Thank you Speaking From The Crib for being a guest on my blog.

The cocktail party will continue on Sunday with a new guest blogger. It's not too late to RSVP if you haven't already. You can send your submission to me at thisstopwilloughby@yahoo.com. (If you're not already a follower, you must become one to be a guest blogger at the cocktail party.) I would appreciate it if you could send me your post in html format. If you are submitting a new post, create it on Blogger as you would any post. Save, but don't publish it. From there you can click "edit html" and copy and paste your blog into the body of an email. If you are submitting a previously published post, go into "edit" and follow the same instructions. This makes it much easier for me to display your blog post the way you have written it and saves me a lot of editing. If you have any questions, feel free to email me.


Willoughby

9 comments:

5thsister said...

Riveting! Those sneaky varmints.

I'm not a fan of moths but they don't bother me near as much as they do you. Hornets and wasps, on the other hand, leave me in a weeping puddle of cowardice. Not bees...I'm okay with bees. Hornets and wasps will attack without warning or provocation.

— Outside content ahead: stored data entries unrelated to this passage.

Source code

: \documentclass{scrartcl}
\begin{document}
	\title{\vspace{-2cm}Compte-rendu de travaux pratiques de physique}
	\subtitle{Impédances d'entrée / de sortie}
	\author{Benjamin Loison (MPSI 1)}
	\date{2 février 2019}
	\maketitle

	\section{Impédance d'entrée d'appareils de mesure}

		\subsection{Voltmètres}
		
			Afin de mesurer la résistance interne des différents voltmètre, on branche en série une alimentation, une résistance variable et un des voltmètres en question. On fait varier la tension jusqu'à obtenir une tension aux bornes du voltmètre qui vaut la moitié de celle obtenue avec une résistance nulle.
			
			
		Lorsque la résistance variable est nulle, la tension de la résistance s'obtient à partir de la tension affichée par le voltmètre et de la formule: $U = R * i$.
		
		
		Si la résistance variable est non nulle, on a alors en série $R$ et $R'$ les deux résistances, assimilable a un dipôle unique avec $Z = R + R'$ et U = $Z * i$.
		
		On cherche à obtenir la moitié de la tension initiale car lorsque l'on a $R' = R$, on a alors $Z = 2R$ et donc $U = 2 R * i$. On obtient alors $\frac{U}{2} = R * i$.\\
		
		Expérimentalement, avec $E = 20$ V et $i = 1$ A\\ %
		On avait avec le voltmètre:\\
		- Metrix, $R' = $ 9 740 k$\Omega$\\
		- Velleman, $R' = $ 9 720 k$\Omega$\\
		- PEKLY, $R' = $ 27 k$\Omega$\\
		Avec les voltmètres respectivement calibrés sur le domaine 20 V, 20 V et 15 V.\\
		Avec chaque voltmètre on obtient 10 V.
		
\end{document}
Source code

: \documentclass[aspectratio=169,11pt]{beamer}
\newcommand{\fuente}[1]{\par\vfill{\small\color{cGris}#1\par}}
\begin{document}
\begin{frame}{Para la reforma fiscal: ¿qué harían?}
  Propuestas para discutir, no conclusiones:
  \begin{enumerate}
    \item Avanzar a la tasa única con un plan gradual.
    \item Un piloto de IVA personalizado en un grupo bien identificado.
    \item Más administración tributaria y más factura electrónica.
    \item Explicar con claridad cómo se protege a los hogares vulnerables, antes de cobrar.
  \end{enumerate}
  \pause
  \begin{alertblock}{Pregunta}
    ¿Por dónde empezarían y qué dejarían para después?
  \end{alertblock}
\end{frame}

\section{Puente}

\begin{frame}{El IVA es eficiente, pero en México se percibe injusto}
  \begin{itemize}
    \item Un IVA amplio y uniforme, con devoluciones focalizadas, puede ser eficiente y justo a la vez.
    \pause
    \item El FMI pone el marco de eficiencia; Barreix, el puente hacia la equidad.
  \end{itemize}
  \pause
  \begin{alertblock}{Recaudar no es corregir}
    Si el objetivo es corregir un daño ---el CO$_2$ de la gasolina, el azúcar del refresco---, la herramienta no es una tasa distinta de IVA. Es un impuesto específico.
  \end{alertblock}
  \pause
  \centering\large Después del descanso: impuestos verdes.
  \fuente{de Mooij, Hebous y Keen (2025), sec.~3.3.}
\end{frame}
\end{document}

Tattoos and Teething Rings said...

Moths definitely creep me out, but I hate the bugs we call mosquito eaters, they look like giant mosquitos and scare the heck outta me.

michelle keith said...

Palmetto bugs! They are about 2" long flying roaches. They attack you like WWII flying aces and get stuck in your hair. Aggggggg. The WORST! I like your blog, we have mutual readers!

The girl with the flour in her hair said...

That Oprah...she's never there when you need her.

Lissaloo said...

I love you already! Moths are truly evil, we moved into an apartment about 6 years ago that had an infestation of them INSIDE!!!! It was disgusting, I couldn't move out of there fast enough and now if I see one in the house I go into panic mode.

Raoulysgirl said...

Ugh...I hate moths! Around here, when the weather starts cooling, if you leave your porch light on, the ENTIRE SIDE of your house is speckled with moths! It's like some kind of creepy, eerie paint or something. Of course, as soon as you near the door, the entire congregation decides to fly right in MY DIRECTION! Then I feel like I am breathing in all of the dust off their tiny little spore filled wings (of course, I realize this is all in my head). I wheeze...I gasp...they probably get a good chuckle over it all...flying around my head while shaking their little wings for the most powder release. They probably even say "BAM" while doing it. Little #$&#*@#!

kyslp said...

Ugh!! I hate moths! You are the best-est Ms. SFTC! And so are you Ms. Willoughby!

L.B. said...

SFTC, great post.

Moths don't frighten me as much as they apparently frighten you and others, but the Mothman Prophecies... yeah, that movie scared the crap out of me. Wow. The part where Richard Gere's character grabbed the book, opened to some random page and the voice on the phone read it back to him... man, that was spooky.

Holly said...

SFTC always makes me laugh! Never thought about how scary moths are...fell asleep during the movie.